▸ TASK STATEMENT
From the data, copy out every line in which the word "NULL" appears.

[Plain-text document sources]
════════════════

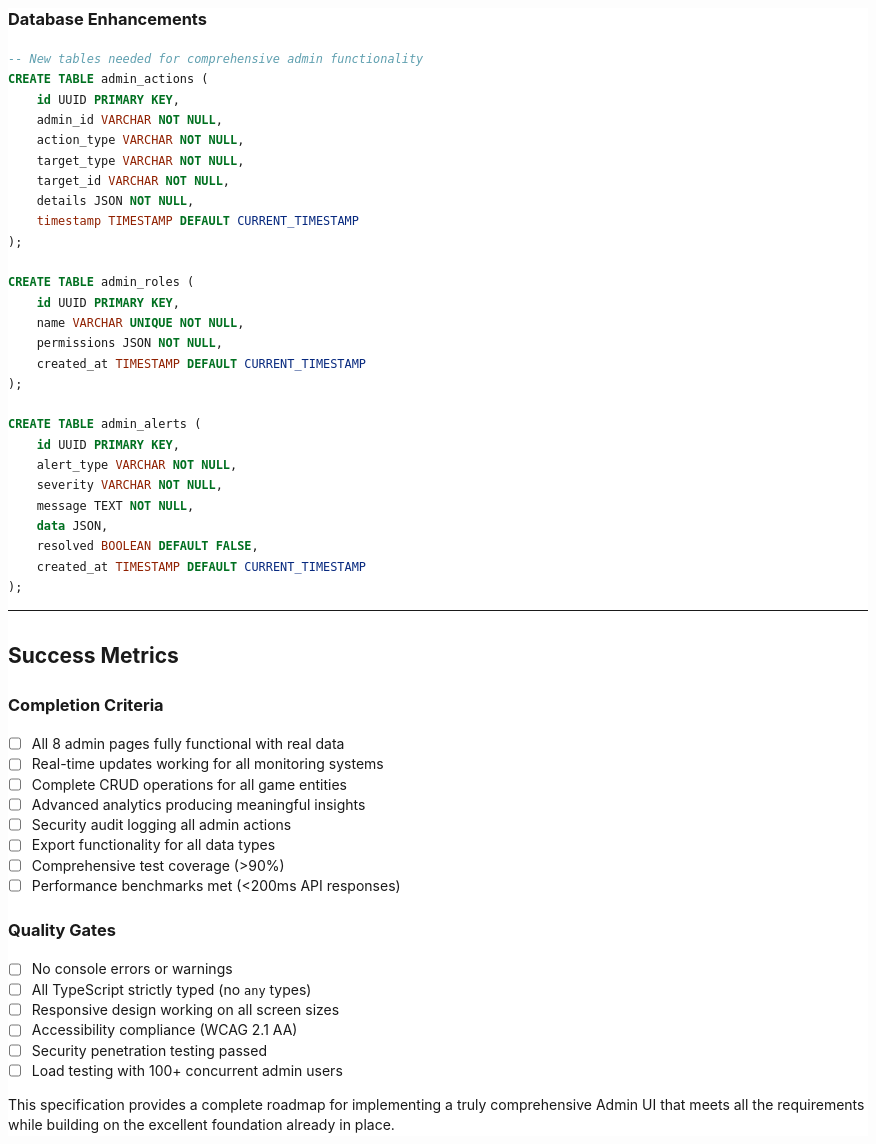 ### Database Enhancements
```sql
-- New tables needed for comprehensive admin functionality
CREATE TABLE admin_actions (
    id UUID PRIMARY KEY,
    admin_id VARCHAR NOT NULL,
    action_type VARCHAR NOT NULL,
    target_type VARCHAR NOT NULL,
    target_id VARCHAR NOT NULL,
    details JSON NOT NULL,
    timestamp TIMESTAMP DEFAULT CURRENT_TIMESTAMP
);

CREATE TABLE admin_roles (
    id UUID PRIMARY KEY,
    name VARCHAR UNIQUE NOT NULL,
    permissions JSON NOT NULL,
    created_at TIMESTAMP DEFAULT CURRENT_TIMESTAMP
);

CREATE TABLE admin_alerts (
    id UUID PRIMARY KEY,
    alert_type VARCHAR NOT NULL,
    severity VARCHAR NOT NULL,
    message TEXT NOT NULL,
    data JSON,
    resolved BOOLEAN DEFAULT FALSE,
    created_at TIMESTAMP DEFAULT CURRENT_TIMESTAMP
);
```

---

## Success Metrics

### **Completion Criteria**
- [ ] All 8 admin pages fully functional with real data
- [ ] Real-time updates working for all monitoring systems
- [ ] Complete CRUD operations for all game entities
- [ ] Advanced analytics producing meaningful insights
- [ ] Security audit logging all admin actions
- [ ] Export functionality for all data types
- [ ] Comprehensive test coverage (>90%)
- [ ] Performance benchmarks met (<200ms API responses)

### **Quality Gates**
- [ ] No console errors or warnings
- [ ] All TypeScript strictly typed (no `any` types)
- [ ] Responsive design working on all screen sizes
- [ ] Accessibility compliance (WCAG 2.1 AA)
- [ ] Security penetration testing passed
- [ ] Load testing with 100+ concurrent admin users

This specification provides a complete roadmap for implementing a truly comprehensive Admin UI that meets all the requirements while building on the excellent foundation already in place.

════════════════

▸ RESULT BELOW
    admin_id VARCHAR NOT NULL,
    action_type VARCHAR NOT NULL,
    target_type VARCHAR NOT NULL,
    target_id VARCHAR NOT NULL,
    details JSON NOT NULL,
    name VARCHAR UNIQUE NOT NULL,
    permissions JSON NOT NULL,
    alert_type VARCHAR NOT NULL,
    severity VARCHAR NOT NULL,
    message TEXT NOT NULL,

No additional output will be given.